This is a fairly FORTRAN-ish way of accomplishing the goal: since FORTRAN doesn't have objects, it may seem perfectly obvious and reasonable to just send the path to the file and let the chatController figure out how to write to that file on its own.

However, in this situation, it is a disaster. Without the chatFacet, now the friend at the far end has a method he can call that allows him to write any data he wants, into any location the user can reach on his own computer:


 # on the friend's machine
 # put the code for the SubSevenServer Trojan in a string
 def code :String := "@#$!...and so on, the character representations of the code bytes"
 # The friend's friend is our poor user
 # Put the trojan horse in the user's startup profile
 friend <- save("~/startup/sub7.exe", code)
 

Now we're having some fun! Every time the user logs onto his computer, the friend gets full control of all his resources.

What went wrong here? There are several ways of slicing the pie and pinning different pieces of the code with blame. One we have already identified: we failed to follow POLA in allowing the friend to call the save method in the first place. But another one is just as crucial: we failed to follow POLA twice with this revised version of the save method that gets 2 strings.

We failed first by sending the save method an insufficient amount of authority (remember, Least Authority also means Adequate Authority). We did this by sending the chatController a string describing the file's path rather than just sending him the file itself. As a consequence, the chatController had to use special powers gotten from elsewhere to translate the description into a file object.

Once the chatController had to do this translation, it became vulnerable to the Confused Deputy Attack, a classic in security literature. The Confused Deputy attack is the aikido move of computer security: the attacker persuades the target to use the target's own authority against itself. Confused Deputy attacks are very hard to pull off as long as a single reference serves as both the designation of the object and the authority to use the object (as is always the case with the objects in a capability-based programming language). But when the authority to use the object is separated from the designation, as it is when a path string is being used to describe the file, you are in deep trouble.

Simply sending the file object rather than the file description solves this problem. The friend at the far end has no way to send an object that will be interpreted by the save method as a local file, and so the friend gets no traction whatsoever as long as the save method is expecting the object not the description. This leads to the general rule:

When you must read in the descriptions of objects rather than the objects themselves, translate them into capability secure objects at the earliest possible moment.

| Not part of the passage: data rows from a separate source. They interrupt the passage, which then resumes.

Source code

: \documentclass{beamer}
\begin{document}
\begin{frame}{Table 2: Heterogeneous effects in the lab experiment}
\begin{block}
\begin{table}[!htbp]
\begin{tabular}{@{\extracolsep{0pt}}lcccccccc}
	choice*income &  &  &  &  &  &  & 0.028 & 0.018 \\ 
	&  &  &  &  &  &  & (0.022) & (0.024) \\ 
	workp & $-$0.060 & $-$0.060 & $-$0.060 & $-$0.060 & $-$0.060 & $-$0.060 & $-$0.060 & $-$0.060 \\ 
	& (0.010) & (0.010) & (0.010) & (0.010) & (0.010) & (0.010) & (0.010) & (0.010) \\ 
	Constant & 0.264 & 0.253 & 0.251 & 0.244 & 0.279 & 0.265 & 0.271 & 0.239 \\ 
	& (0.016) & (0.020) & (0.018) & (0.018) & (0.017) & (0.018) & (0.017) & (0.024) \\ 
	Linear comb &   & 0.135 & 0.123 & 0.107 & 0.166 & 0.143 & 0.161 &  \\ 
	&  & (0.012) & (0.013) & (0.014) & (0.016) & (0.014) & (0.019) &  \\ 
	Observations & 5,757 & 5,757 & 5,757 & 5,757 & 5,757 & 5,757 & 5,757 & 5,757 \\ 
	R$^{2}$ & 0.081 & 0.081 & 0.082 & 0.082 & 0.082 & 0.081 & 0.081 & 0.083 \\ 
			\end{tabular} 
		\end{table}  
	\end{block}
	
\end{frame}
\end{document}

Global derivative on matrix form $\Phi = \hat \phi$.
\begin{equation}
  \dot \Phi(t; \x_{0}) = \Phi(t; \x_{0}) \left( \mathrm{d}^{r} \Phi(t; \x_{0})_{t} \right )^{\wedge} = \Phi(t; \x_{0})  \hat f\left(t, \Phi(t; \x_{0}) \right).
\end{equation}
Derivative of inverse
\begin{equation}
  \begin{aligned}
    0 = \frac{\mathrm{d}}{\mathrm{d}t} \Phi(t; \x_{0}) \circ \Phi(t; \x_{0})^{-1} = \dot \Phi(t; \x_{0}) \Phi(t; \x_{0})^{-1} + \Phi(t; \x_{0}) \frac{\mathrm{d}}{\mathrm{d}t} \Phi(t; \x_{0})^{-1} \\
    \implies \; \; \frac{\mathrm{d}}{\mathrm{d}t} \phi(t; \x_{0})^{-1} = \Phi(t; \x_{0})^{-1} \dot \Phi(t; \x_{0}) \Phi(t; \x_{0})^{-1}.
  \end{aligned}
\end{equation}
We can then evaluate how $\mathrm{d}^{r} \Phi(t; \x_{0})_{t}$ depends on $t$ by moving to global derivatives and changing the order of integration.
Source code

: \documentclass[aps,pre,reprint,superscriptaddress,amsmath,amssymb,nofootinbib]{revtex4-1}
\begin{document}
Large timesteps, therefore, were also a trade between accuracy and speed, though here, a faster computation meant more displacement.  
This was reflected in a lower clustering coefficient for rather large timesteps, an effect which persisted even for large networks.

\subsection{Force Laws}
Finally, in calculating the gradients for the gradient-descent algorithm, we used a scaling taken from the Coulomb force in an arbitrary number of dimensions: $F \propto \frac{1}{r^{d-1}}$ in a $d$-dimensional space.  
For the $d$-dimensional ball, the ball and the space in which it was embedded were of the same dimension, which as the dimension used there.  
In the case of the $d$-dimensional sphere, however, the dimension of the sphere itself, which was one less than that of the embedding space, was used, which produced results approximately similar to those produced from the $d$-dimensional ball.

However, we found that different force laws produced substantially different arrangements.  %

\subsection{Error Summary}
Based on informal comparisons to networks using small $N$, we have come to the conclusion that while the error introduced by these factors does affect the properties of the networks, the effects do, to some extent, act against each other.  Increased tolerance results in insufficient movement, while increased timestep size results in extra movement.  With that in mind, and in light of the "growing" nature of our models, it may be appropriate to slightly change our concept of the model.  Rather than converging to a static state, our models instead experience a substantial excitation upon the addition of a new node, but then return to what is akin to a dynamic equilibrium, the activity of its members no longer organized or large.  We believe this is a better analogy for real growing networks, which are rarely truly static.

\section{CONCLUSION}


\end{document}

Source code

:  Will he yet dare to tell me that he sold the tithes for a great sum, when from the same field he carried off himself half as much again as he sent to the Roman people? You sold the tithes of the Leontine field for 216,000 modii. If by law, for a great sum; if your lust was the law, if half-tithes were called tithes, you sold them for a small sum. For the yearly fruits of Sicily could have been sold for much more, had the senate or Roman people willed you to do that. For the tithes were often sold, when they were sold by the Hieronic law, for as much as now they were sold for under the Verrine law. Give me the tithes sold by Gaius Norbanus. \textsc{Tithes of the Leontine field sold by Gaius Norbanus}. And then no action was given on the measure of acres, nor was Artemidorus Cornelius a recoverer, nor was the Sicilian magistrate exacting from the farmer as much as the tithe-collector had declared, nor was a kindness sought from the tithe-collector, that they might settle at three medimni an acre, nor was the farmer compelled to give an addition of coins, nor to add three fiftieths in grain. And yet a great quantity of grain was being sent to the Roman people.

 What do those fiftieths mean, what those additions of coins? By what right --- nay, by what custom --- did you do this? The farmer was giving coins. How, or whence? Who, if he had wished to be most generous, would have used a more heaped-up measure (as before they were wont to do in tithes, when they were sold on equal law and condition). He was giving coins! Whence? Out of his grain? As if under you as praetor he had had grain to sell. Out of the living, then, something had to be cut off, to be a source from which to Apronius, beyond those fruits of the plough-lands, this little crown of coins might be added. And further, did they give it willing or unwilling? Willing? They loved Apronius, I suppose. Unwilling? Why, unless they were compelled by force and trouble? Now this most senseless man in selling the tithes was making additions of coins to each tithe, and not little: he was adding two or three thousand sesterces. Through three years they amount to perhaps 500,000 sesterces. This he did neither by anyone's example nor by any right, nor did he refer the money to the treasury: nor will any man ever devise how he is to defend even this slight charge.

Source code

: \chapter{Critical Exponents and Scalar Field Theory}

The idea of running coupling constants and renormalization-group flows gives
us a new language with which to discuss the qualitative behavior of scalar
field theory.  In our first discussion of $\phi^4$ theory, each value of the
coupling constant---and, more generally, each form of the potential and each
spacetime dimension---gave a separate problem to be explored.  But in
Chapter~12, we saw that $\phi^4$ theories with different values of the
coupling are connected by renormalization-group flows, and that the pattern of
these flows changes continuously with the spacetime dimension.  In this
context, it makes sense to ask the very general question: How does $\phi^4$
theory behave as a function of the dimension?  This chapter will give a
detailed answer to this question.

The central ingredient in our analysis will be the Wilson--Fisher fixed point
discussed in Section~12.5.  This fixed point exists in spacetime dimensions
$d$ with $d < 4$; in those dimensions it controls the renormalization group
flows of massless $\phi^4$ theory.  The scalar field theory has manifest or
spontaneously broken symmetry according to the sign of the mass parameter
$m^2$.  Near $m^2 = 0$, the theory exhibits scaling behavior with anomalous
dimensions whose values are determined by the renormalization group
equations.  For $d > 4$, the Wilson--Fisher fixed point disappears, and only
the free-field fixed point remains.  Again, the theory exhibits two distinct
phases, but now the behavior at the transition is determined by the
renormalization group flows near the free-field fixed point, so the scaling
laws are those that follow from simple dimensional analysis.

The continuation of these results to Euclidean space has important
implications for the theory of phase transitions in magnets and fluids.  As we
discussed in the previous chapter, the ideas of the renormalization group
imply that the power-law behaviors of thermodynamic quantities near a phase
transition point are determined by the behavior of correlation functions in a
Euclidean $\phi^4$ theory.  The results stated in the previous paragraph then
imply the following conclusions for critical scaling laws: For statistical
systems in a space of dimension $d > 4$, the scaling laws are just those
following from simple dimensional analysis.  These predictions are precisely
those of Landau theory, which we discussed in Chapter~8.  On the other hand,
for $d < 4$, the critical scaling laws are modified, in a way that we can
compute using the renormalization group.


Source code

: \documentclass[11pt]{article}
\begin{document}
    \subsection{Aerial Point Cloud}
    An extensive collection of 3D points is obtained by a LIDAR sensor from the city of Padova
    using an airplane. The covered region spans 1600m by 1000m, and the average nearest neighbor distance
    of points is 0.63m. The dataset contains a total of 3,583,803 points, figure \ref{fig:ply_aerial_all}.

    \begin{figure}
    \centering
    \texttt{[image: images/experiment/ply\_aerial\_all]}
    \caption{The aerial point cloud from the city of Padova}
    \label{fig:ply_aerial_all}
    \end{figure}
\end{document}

When you must write out descriptions of objects rather than the objects themselves, postpone the translation of the object into a description until the last possible moment.

This rule is not merely good for secure, capability-oriented programming. Rather, it is good for all object-oriented programming. Manipulating the descriptions of objects is much less reliable, and much more error prone, than direct manipulation of the object itself--which is both why crackers like it, and object oriented designers avoid it. This exemplifies an interesting truth: capability oriented development is often just object oriented development taken seriously.

Working directly with the object, not a description, is a rule the author learned the hard way. A security review team ripped numerous holes in a single piece of the author's software, simply because the author foolishly worked with descriptions rather than with objects. The story is told in excruciating detail in the DarpaBrowser Security Review. If you are one of the rare and lucky individuals who are able to learn from other people's mistakes, rather than having to make the mistakes firsthand yourself first before you really get it, this is a magnificent lesson to learn secondhand.

Defense In Depth versus Eggshell Security

In large software systems, most objects are constructed inside emakers, rather than in the main E program body. Consequently they come to life with severely restricted, POLA-oriented authority(i.e., only the authority we send to them when we construct them, which tends to be what they need but not anything else). Let us emulate this characteristic of large systems in our little minChat by making a paranoid version of the chatFacet:

This is grossly broken syntax for eval


 # E syntax
 def makeFacet := e`
     def makeFacet(chatController) {
         def chatFacet {
             to receive(message) {chatController.receive(message)}
             to receiveFriend(friendRcvr) {chatController.receiveFriend(friendRcvr)}
         }
         return chatFacet
     }
 `.eval(universalScope)
 def chatFacet := makeFacet(chatController)
 

The universalScope eval method creates the makeFacet function in strict confinement, identical to the confinement imposed on emakers. Consequently, the only authority the chatFacet has is the authority handed in, namely, the authority to send messages to the chatController.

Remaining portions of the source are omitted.